Como nos filmes do cineasta Raúl Ruiz (que é citado posteriormente na história Destrudo), os espaços para Mutarelli em Mundo Pet existem como acumulações de fatores que coexistem, mesmo que pertençam a tempos diferentes ou realidades alternativas. Sendo todas as suas histórias criadas a partir do ponto de vista de um universo absolutamente internalizado, além do inconsciente, o que custa ao seu traço é conseguir concentrar a realidade e o delírio em um mesmo plano, pois seus personagens não conseguem diferenciar as duas coisas. Um sujeito médio, o funcionário de escritório em “A Ninguém É Dado Alegar Desconhecimento da Lei”, pode acabar vendo um filme de prisão na TV e terminar achando que ele mesmo se encontra em um confinamento impositivo, tendo a necessidade de escapar secretamente do local. Será que, antes do contato com a realidade fantasiosa, a prisão já existia ao redor do sujeito? Não importa, o que importa é que agora elas pertencem a uma mesma realidade, e a dor dessa realidade é mais real do que qualquer outra.

A memória contagia o pensamento, e acompanhamos o pensamento já contaminado pela dor do passado, gerando a alucinação presente que perpassa suas narrativas e que, por consequência, é tomada de uma energia desesperadora. Na história Dossiê Stick Note, desenhada em pequenos bilhetes amarelos de recado, Mutarelli reafirma esses fatores no experimento narrativo proposto. A fixação gráfica disso no presente, ou seja, a manufatura do quadrinho, acaba sendo o estágio final de um processo compartilhado entre os protagonistas das histórias e a própria forma que permite com que elas existam.

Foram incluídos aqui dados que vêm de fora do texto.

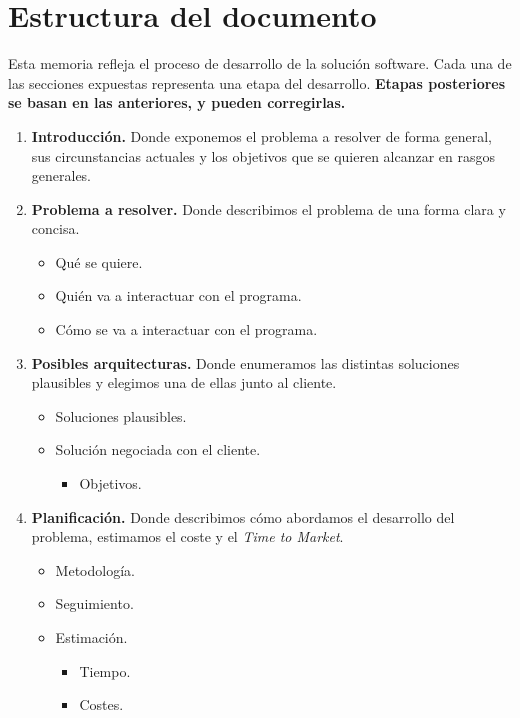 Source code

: \section{Estructura del documento}

Esta memoria refleja el proceso de desarrollo de la solución software.
Cada una de las secciones expuestas representa una etapa del desarrollo.
\textbf{Etapas posteriores se basan en las anteriores, y pueden corregirlas.}

\begin{enumerate}
    \item \textbf{Introducción.} Donde exponemos el problema a resolver de forma general,
    sus circunstancias actuales y los objetivos que se quieren alcanzar en rasgos generales.
    \item \textbf{Problema a resolver.} Donde describimos el problema de una forma clara y concisa.
    \begin{itemize}
        \item Qué se quiere.
        \item Quién va a interactuar con el programa.
        \item Cómo se va a interactuar con el programa.
    \end{itemize}
    \item \textbf{Posibles arquitecturas.} Donde enumeramos las distintas soluciones plausibles
    y elegimos una de ellas junto al cliente.
    \begin{itemize}
        \item Soluciones plausibles.
        \item Solución negociada con el cliente.
        \begin{itemize}
            \item Objetivos.
        \end{itemize}
    \end{itemize}
    \item \textbf{Planificación.} Donde describimos cómo abordamos el desarrollo del problema,
    estimamos el coste y el \textit{Time to Market}.
    \begin{itemize}
        \item Metodología.
        \item Seguimiento.
        \item Estimación.
        \begin{itemize}
            \item Tiempo.
            \item Costes.

\end{itemize}
\end{itemize}
\end{enumerate}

Por fim, não resta mais o que expressar em escritas e traços severamente destroçados para tornarem-se algo conjunto. O que há de tão potente na coletânea Mundo Pet se encontra nessa capacidade do Mutarelli em manufaturar universos decadentes a partir de composições formais, estéticas e narrativas que se entrelaçam grotescamente em uma idiossincrasia gráfica impiedosa. Nas palavras do soldado suicida que encerram o último quadrinho, Dói Story: “O verdadeiro inimigo vem de dentro, e nada, nem ninguém, pode segurá-lo”. Não é difícil dizer que é esse inimigo o responsável por toda a expressão, pois é da dor das próprias tripas que se externaliza qualquer história.